Free Energy approximation

Because the approximating SDE has an affine drift function \(g\) and a constant noise term, it is a Gaussian Process (GP). The marginal mean and variance, \(m(t)\) and \(S(t)\), of this GP statisfy[SarkkaS19] the ODEs

\[\begin{split}\begin{align} \dot{m}(t) &= -A(t)m(t) + b(t), \\ \dot{S}(t) &= -A(t)S(t) -S(t)A(t)^\top + \Sigma. \end{align}\end{split}\]

We are therefore interested finding \(A(t)\) and \(b(t)\) such that the distribution of \(x\) under this SDE, approximates the distribution of \(x\) under the posterior process. Let us write \(q(x, t)\) for the distribution of \(x\) at time \(t\) according to the approximating SDE and \(p(x, t)\) for the prior of the exact SDE - we will often abbreviate these by \(q(x)\) and \(p(x)\). We will fit \(A, b\) by minimising the free energy

\[\begin{align} \mathcal{F}(A, b) &= \sum_{k = 1}^K \int q(x_k) \log p(y_k | x_k) dx_k - KL\left[q || p\right]. \end{align}\]

We cannot compute this free energy in closed form, so we approximate it with a discretisation. Then letting the discretisation resolution go to \(0\) we come close to an analytic expression for the KL-divergence between the prior and the approximating SDE.

Lemma (KL-divergence between \(p\) and \(q\)) The KL-divergence between the prior and approximating SDEs can be written as

\[\begin{split}\begin{align} KL\left[q || p\right] &= KL\left[q(x_0) || p(x_0)\right] + \frac{1}{2}\int^{t_1}_{t_0} \int q(x_n) (f(x, t) - g(x, t))^\top \Sigma^{-1}(f(x, t) - g(x, t)) dx_n dt. \\ \end{align}\end{split}\]

Proof: KL-divergence between \(p\) and \(q\)
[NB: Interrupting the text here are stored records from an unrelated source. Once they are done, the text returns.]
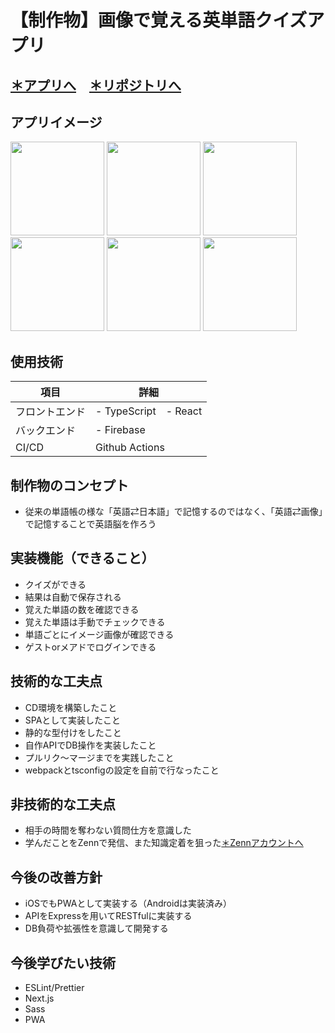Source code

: # 【制作物】画像で覚える英単語クイズアプリ
## [＊アプリへ](https://photo-wordbook.web.app)　[＊リポジトリへ](https://github.com/sobaotto/photo-wordbook)
## アプリイメージ
<img src="https://user-images.githubusercontent.com/75721044/119998007-45041200-c00b-11eb-9971-15eba0a66bdf.PNG" width="150px"> <img src="https://user-images.githubusercontent.com/75721044/119998022-49c8c600-c00b-11eb-8b65-17327871b128.PNG" width="150px"> <img src="https://user-images.githubusercontent.com/75721044/119998001-43d2e500-c00b-11eb-8d6c-8911b58baf6d.PNG" width="150px"> <img src="https://user-images.githubusercontent.com/75721044/119997946-36b5f600-c00b-11eb-8471-f00b7f800234.PNG" width="150px"> <img src="https://user-images.githubusercontent.com/75721044/119997973-3cabd700-c00b-11eb-93bc-29fc42b81e74.PNG" width="150px"> <img src="https://user-images.githubusercontent.com/75721044/119998028-4a615c80-c00b-11eb-982e-bc190d7100f0.PNG" width="150px">
 
## 使用技術
項目|詳細
-|-
フロントエンド|- TypeScript　- React
バックエンド|- Firebase
CI/CD|Github Actions

## 制作物のコンセプト
- 従来の単語帳の様な「英語⇄日本語」で記憶するのではなく、「英語⇄画像」で記憶することで英語脳を作ろう

## 実装機能（できること）
- クイズができる
- 結果は自動で保存される
- 覚えた単語の数を確認できる
- 覚えた単語は手動でチェックできる
- 単語ごとにイメージ画像が確認できる
- ゲストorメアドでログインできる

## 技術的な工夫点
- CD環境を構築したこと
- SPAとして実装したこと
- 静的な型付けをしたこと
- 自作APIでDB操作を実装したこと
- プルリク〜マージまでを実践したこと
- webpackとtsconfigの設定を自前で行なったこと

## 非技術的な工夫点
- 相手の時間を奪わない質問仕方を意識した
- 学んだことをZennで発信、また知識定着を狙った[＊Zennアカウントへ](https://zenn.dev/sobaotto)

## 今後の改善方針
- iOSでもPWAとして実装する（Androidは実装済み）
- APIをExpressを用いてRESTfulに実装する
- DB負荷や拡張性を意識して開発する

## 今後学びたい技術
- ESLint/Prettier
- Next.js
- Sass
- PWA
Consider splitting the time interval \([t_0, t_1]\) into \(N\) equal segments of size \(\Delta t = \frac{t_1 - t_0}{N}\) and let the values of the SDE at the endpoints of these segments be \(x_0, x_1, ..., x_N\). Then, the joint distribution at these points in time under the prior and approximating SDEs are

\[\begin{split}\begin{align} p(x_0, ..., x_N) &\approx p(x_0) \prod_{n = 1}^N \mathcal{N}(x_{n+1} | x_n + f_n \Delta t, \Sigma \Delta t), \\ q(x_0, ..., x_N) &\approx p(x_0) \prod_{n = 1}^N \mathcal{N}(x_{n+1} | x_n + g_n \Delta t, \Sigma \Delta t). \end{align}\end{split}\]

We can then write the KL-divergence between these two multivariate distributions as

\[\begin{split}\begin{align} &KL[q(x_0, ..., x_N) || p(x_0, ..., x_N)] = \\ =~&KL\left[q(x_0) || p(x_0)\right] - \sum_{n = 1}^N \int\int q(x_{n+1}, x_n) \left[\log p(x_{n+1} | x_n) - \log q(x_{n+1} | x_n)\right]~dx_n dx_{n+1}~. \end{align}\end{split}\]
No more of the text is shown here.